Девочка заглянула ему в глаза, боясь услышать продолжение.

– Нет.

– А думаю я, что тебе давно пора спать.

– Мне снова приснится дурной сон, – замотала она головой. – Я точно знаю.

Но Счастливица знала и то, что спорить бесполезно. К тому же дядюшку упрекнуть не в чем. Ей ведь никогда не удавалось на следующий день толком вспомнить содержание сна.

Глаза были закрыты, она не видела стен хостела «Монах» и потемневших от табачного дыма распятий. Она видела расчерченные инверсионными следами небеса над полем боя, дым, поднимавшийся в стратосферу от развороченных машин.

Просканировав горизонт, она поняла причину тишины, беспокоившей ее уже почти двести мегасекунд. Она последняя осталась в небе, все остальные – внизу, зарылись в землю или их прикончила полушарная сеть.

Повозившись, она нашла на подушке местечко попрохладнее. Смутно припомнился шарик-глобус, который она носила в деревянном лотке по Хохолку Какаду.
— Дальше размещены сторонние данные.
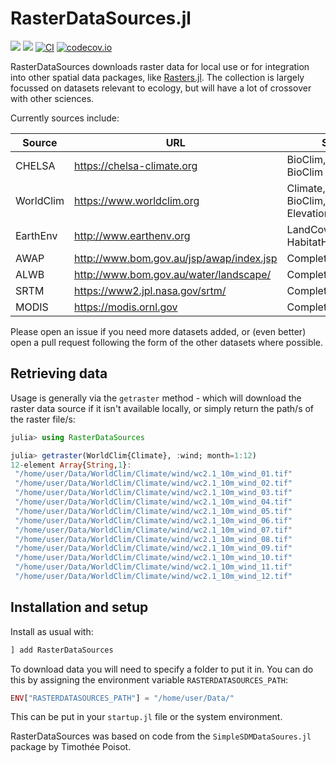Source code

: # RasterDataSources.jl

[![](https://img.shields.io/badge/docs-stable-blue.svg)](https://ecojulia.github.io/RasterDataSources.jl/stable)
[![](https://img.shields.io/badge/docs-dev-blue.svg)](https://ecojulia.github.io/RasterDataSources.jl/dev)
[![CI](https://github.com/EcoJulia/RasterDataSources.jl/actions/workflows/CI.yml/badge.svg)](https://github.com/EcoJulia/RasterDataSources.jl/actions/workflows/CI.yml)
[![codecov.io](http://codecov.io/github/ecojulia/RasterDataSources.jl/coverage.svg?branch=master)](http://codecov.io/github/ecojulia/RasterDataSources.jl?branch=master)

RasterDataSources downloads raster data for local use or for integration into other spatial data packages, like
[Rasters.jl](https://github.com/rafaqz/Rasters.jl). The collection is largely focussed on datasets relevant
to ecology, but will have a lot of crossover with other sciences.

Currently sources include:

| Source    | URL                                      | Status                                   |
| --------- | ---------------------------------------- | ---------------------------------------- |
| CHELSA    | https://chelsa-climate.org               | BioClim, Future BioClim and Climate      |
| WorldClim | https://www.worldclim.org                | Climate, Weather, BioClim, and Elevation |
| EarthEnv  | http://www.earthenv.org                  | LandCover and HabitatHeterogeneity       |
| AWAP      | http://www.bom.gov.au/jsp/awap/index.jsp | Complete                                 |
| ALWB      | http://www.bom.gov.au/water/landscape/   | Complete                                 |
| SRTM      | https://www2.jpl.nasa.gov/srtm/          | Complete                                 |
| MODIS     | https://modis.ornl.gov                   | Complete (beta)                          |

Please open an issue if you need more datasets added, or (even better) open a pull request 
following the form of the other datasets where possible.

## Retrieving data

Usage is generally via the `getraster` method - which will download the
raster data source if it isn't available locally, or simply return the path/s
of the raster file/s:

```julia
julia> using RasterDataSources

julia> getraster(WorldClim{Climate}, :wind; month=1:12)
12-element Array{String,1}:
 "/home/user/Data/WorldClim/Climate/wind/wc2.1_10m_wind_01.tif"
 "/home/user/Data/WorldClim/Climate/wind/wc2.1_10m_wind_02.tif"
 "/home/user/Data/WorldClim/Climate/wind/wc2.1_10m_wind_03.tif"
 "/home/user/Data/WorldClim/Climate/wind/wc2.1_10m_wind_04.tif"
 "/home/user/Data/WorldClim/Climate/wind/wc2.1_10m_wind_05.tif"
 "/home/user/Data/WorldClim/Climate/wind/wc2.1_10m_wind_06.tif"
 "/home/user/Data/WorldClim/Climate/wind/wc2.1_10m_wind_07.tif"
 "/home/user/Data/WorldClim/Climate/wind/wc2.1_10m_wind_08.tif"
 "/home/user/Data/WorldClim/Climate/wind/wc2.1_10m_wind_09.tif"
 "/home/user/Data/WorldClim/Climate/wind/wc2.1_10m_wind_10.tif"
 "/home/user/Data/WorldClim/Climate/wind/wc2.1_10m_wind_11.tif"
 "/home/user/Data/WorldClim/Climate/wind/wc2.1_10m_wind_12.tif"
```

## Installation and setup

Install as usual with:

```julia
] add RasterDataSources
```

To download data you will need to specify a folder to put it in. You can do this
by assigning the environment variable `RASTERDATASOURCES_PATH`:

```julia
ENV["RASTERDATASOURCES_PATH"] = "/home/user/Data/"
```

This can be put in your `startup.jl` file or the system environment.


RasterDataSources was based on code from the `SimpleSDMDataSoures.jl` package by Timothée Poisot.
Она увидела на нем переплетение красных линий, радиально расходившихся от двух континентов (названий этих континентов она не знала, зато знала, что служит одному из них); увидела, как землю усеивают крупинки золотого света, как навсегда гаснут красные линии.

А потом окончательно соскользнула в сон, утонула в воспоминаниях, не задерживаясь на спасительных бессонных отмелях.

Это был сон о войне.

Война в той мере, в какой она имела значение для тех, кто ее начал, закончилась. Сети больше нет, ни одна из сторон не может теперь поддерживать связь со своими рассеянными войсками. Почти все центры, где сосредоточилось население, подверглись ударам, многие города просто-напросто исчезли с лица земли, превратились в кратеры. Зоны боевых действий были разбросаны бессистемно: солдаты дезертировали, сбились в банды мародеров, охотящихся за едой, водой и медикаментами. Машины, которым удалось пережить первые пятьдесят минут сражения, бездействовали, ожидая приказа.
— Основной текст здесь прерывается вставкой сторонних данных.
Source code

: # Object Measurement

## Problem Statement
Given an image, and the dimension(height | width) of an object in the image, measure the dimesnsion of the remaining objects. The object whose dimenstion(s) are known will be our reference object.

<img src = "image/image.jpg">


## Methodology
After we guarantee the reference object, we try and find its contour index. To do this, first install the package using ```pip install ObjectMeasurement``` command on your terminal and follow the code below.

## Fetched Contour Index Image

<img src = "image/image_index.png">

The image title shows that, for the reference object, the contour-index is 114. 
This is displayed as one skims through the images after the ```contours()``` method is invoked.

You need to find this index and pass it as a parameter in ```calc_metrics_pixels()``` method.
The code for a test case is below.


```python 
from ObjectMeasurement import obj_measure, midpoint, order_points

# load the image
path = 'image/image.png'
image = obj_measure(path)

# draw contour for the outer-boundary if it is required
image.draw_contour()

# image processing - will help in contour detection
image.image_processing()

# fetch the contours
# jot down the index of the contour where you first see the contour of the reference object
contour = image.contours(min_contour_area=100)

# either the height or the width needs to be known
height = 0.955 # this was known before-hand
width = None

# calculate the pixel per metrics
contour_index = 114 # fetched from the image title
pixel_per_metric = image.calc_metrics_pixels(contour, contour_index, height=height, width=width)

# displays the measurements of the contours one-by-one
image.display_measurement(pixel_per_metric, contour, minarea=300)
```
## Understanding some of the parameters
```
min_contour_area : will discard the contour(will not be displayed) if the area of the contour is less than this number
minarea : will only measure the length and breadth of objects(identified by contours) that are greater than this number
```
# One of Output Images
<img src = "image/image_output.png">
Такие же машины, как и она сама.

Она покружила возле вражеских сооружений и взяла на прицел фабричный модуль, с грохотом ползущий по морю барханов.

Встреча с модулем снилась ей много раз и теперь воспринималась как начало собственной метаморфозы. Она едва ли обладала сознанием, когда целилась в противника, но именно в этот момент был дан толчок эволюции, которая привела… которая завела ее так далеко во времени и пространстве. Хотя модуль был поврежден и уже давно бездействовал, она испытывала к нему необъяснимое сочувствие. Как к истрепанной, проеденной молью кукле. Она решила уничтожить его дискетным залпом, сочтя слишком мелкой целью для ядерного боезаряда. У нее, как у пчелы, лишь одно жало; пустив его в ход, она протянет недолго.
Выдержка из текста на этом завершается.